Using those assumptions, we’ll now assess the customer growth profile of our hypothetical company for the next four years.

In Year 1, the number of new customers from the prior period is 20, and we’ll multiply that figure by 10, i.e. the number of referrals per customer.

Given the total number of referrals sent — 200 in Year 1 — the amount must be multiplied by our 20% conversion rate assumption, so 40 new customers were added in Year 1.

The 40 new customers, rather than the original 20 new customers, will be the starting point for Year 2, where the same process will be repeated.

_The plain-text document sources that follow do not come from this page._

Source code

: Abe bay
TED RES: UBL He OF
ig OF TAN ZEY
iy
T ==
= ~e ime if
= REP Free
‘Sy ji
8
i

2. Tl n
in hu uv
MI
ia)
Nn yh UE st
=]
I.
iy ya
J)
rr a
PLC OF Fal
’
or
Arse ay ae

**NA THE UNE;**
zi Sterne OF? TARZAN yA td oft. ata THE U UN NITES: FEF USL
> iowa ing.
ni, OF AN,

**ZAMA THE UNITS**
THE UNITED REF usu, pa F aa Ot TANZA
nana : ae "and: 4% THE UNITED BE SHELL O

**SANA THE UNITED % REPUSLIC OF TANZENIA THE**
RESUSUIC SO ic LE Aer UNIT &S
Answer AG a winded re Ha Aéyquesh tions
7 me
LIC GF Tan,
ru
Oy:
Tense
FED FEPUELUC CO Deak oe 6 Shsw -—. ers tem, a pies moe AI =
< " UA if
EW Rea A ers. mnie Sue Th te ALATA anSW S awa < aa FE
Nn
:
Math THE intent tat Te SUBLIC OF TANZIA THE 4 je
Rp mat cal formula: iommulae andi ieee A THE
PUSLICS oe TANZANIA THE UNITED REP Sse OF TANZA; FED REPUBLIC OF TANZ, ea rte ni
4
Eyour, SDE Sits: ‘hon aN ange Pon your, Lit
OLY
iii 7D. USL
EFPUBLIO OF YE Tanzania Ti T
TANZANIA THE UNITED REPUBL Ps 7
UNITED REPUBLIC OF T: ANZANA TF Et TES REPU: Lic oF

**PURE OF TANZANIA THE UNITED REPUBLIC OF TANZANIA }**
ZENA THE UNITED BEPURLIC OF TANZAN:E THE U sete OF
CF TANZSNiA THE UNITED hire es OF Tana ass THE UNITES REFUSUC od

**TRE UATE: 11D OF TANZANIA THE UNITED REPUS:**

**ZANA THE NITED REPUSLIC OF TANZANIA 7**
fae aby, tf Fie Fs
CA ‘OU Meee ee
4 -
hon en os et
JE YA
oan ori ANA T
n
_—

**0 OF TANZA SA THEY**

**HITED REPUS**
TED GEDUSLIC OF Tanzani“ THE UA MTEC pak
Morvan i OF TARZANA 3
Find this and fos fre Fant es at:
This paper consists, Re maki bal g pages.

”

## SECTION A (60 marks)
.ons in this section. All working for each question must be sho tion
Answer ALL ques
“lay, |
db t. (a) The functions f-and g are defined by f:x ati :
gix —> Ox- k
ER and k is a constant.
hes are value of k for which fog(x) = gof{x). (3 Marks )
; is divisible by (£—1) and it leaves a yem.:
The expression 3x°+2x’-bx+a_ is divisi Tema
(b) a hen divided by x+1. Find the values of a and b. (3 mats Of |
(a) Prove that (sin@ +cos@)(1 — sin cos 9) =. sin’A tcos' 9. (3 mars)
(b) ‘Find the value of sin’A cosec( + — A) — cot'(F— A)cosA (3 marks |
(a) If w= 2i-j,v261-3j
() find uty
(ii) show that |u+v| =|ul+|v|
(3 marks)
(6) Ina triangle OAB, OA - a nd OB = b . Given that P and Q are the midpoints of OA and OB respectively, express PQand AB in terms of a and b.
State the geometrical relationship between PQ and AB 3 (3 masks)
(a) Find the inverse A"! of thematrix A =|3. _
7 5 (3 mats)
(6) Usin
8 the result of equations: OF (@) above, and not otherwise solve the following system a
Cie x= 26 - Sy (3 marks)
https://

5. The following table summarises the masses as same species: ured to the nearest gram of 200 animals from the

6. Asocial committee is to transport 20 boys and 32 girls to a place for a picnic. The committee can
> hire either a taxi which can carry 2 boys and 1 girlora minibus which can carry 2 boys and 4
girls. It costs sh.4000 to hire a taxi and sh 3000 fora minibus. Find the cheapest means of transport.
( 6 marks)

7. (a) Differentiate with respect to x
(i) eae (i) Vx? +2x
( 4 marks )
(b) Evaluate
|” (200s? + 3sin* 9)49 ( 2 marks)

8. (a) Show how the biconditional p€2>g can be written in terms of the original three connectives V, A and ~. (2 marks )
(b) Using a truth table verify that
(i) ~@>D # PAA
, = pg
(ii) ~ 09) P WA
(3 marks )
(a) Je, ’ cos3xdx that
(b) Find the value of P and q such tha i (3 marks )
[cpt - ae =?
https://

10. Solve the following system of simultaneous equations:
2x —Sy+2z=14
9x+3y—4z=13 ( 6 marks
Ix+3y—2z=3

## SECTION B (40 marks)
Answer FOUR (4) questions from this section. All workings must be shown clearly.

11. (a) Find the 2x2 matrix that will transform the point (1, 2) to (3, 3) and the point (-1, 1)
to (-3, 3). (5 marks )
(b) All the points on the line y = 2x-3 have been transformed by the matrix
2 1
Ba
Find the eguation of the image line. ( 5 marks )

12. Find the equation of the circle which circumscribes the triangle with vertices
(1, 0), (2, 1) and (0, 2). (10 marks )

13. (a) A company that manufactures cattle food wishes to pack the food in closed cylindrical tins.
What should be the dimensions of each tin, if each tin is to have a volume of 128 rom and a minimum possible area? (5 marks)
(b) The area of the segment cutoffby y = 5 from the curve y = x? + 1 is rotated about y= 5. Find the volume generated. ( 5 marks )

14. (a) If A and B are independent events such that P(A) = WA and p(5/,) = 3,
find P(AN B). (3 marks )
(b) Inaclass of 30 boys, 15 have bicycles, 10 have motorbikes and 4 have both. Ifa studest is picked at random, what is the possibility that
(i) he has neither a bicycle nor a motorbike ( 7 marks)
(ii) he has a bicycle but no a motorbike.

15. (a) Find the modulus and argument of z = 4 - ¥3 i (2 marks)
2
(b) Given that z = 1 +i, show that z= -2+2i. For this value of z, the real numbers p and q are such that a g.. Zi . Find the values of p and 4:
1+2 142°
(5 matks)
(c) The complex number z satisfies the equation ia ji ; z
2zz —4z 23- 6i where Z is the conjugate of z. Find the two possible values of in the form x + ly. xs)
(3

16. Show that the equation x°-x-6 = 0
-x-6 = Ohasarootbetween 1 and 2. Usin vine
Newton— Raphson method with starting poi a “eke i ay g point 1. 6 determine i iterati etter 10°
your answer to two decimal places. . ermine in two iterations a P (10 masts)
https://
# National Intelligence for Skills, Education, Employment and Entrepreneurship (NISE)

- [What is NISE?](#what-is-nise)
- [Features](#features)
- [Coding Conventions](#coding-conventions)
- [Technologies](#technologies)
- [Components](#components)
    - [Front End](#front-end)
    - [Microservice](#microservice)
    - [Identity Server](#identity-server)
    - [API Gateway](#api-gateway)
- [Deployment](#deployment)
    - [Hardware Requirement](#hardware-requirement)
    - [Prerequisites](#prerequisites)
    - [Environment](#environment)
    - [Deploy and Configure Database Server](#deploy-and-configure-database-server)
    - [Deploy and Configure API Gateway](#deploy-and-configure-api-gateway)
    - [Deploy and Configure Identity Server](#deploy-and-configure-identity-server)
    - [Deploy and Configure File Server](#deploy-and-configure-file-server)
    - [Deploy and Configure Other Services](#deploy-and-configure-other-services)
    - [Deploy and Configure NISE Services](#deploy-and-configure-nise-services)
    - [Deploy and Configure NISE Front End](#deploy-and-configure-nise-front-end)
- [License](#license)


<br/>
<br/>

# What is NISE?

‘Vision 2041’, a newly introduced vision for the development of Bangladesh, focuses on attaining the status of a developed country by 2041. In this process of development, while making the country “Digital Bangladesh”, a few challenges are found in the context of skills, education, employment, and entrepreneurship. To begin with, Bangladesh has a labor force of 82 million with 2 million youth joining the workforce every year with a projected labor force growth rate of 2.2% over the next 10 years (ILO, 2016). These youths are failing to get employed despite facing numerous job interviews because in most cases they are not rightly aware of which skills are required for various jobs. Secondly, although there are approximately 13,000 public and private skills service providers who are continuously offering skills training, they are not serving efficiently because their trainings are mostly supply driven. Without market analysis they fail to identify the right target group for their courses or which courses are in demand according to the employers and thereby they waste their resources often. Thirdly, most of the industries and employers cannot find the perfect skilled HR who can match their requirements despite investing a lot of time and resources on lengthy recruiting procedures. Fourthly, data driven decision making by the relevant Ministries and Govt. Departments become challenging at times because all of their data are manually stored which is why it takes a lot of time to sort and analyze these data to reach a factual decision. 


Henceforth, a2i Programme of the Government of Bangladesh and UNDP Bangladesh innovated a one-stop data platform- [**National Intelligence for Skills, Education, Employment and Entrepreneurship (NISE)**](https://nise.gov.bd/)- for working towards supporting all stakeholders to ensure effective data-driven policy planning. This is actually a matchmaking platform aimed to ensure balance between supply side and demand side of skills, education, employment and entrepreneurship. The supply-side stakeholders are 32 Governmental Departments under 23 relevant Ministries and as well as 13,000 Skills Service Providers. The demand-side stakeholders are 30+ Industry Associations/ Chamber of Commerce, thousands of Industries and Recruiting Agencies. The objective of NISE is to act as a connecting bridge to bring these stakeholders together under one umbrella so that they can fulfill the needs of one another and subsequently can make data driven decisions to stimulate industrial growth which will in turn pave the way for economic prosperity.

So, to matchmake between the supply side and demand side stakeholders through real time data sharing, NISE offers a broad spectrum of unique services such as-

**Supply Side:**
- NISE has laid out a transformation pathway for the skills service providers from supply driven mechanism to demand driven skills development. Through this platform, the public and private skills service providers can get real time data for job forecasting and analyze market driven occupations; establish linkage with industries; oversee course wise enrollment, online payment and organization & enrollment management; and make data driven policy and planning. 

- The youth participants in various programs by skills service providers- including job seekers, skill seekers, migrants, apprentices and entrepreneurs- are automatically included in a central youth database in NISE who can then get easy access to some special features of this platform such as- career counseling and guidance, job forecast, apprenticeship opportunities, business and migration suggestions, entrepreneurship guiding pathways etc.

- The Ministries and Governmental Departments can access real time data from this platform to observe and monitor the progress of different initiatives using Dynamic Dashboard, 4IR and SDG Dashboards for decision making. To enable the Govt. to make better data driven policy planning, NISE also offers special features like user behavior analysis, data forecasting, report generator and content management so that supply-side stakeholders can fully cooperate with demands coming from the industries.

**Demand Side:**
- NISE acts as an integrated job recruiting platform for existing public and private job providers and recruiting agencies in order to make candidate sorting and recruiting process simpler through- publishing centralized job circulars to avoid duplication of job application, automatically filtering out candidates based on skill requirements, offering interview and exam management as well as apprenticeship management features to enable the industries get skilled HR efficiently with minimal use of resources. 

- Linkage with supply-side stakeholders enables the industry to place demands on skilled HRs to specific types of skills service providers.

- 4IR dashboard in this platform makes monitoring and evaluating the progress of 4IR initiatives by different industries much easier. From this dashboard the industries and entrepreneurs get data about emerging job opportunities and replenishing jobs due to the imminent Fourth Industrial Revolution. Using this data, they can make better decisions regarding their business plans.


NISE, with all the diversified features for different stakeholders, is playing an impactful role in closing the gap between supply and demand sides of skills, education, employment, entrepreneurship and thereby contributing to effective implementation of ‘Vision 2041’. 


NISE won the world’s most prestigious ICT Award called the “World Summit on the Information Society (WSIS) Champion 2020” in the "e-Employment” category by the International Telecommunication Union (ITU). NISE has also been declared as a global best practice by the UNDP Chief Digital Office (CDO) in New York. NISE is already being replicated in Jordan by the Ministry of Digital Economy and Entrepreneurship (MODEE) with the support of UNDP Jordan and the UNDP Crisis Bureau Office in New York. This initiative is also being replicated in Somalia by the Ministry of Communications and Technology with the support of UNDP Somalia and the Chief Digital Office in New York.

The rationale for only applying the conversion rate to the new users in each period is because the number of referrals from existing users wanes after the initial period (and is less reliable).

Year 1

  • New Customers Prior Period 20
  • (×) Number of Referrals Per Customer = 10
  • Total Number of Referrals Sent 200
  • (×) Referral Conversion Rate = 20.0%
  • New Customers Current Period = 40

Year 2

  • New Customers Prior Period = 40
  • (×) Number of Referrals Per Customer = 10
  • Total Number of Referrals Sent = 400
  • (×) Referral Conversion Rate = 20.0%
  • New Customers Current Period = 80

Year 3

  • New Customers Prior Period = 80
  • (×) Number of Referrals Per Customer = 10
  • Total Number of Referrals Sent = 800
  • ((×) Referral Conversion Rate = 20.0%
  • New Customers Current Period = 160

Year 4

  • New Customers Prior Period = 160
  • (×) Number of Referrals Per Customer = 10
  • Total Number of Referrals Sent = 1,600
  • (×) Referral Conversion Rate = 20.0%
  • New Customers Current Period = 320

We’ll also keep track of our total customer count while performing the calculation above.

Year 1

  • Beginning Customer Count = 20
  • (+) New Customers Current Period = 40
  • Ending Customer Count = 60

Year 2

  • Beginning Customer Count = 60
  • (+) New Customers Current Period = 80
  • Ending Customer Count = 140

Year 3

  • Beginning Customer Count = 140
  • (+) New Customers Current Period = 160
  • Ending Customer Count = 300

Year 4

  • Beginning Customer Count = 300
  • (+) New Customers Current Period = 320
  • Ending Customer Count = 620

From Year 1 to Year 4, our company’s ending customer count expanded from 60 to 620, reflecting how a company’s growth can be accelerated by word-of-mouth marketing.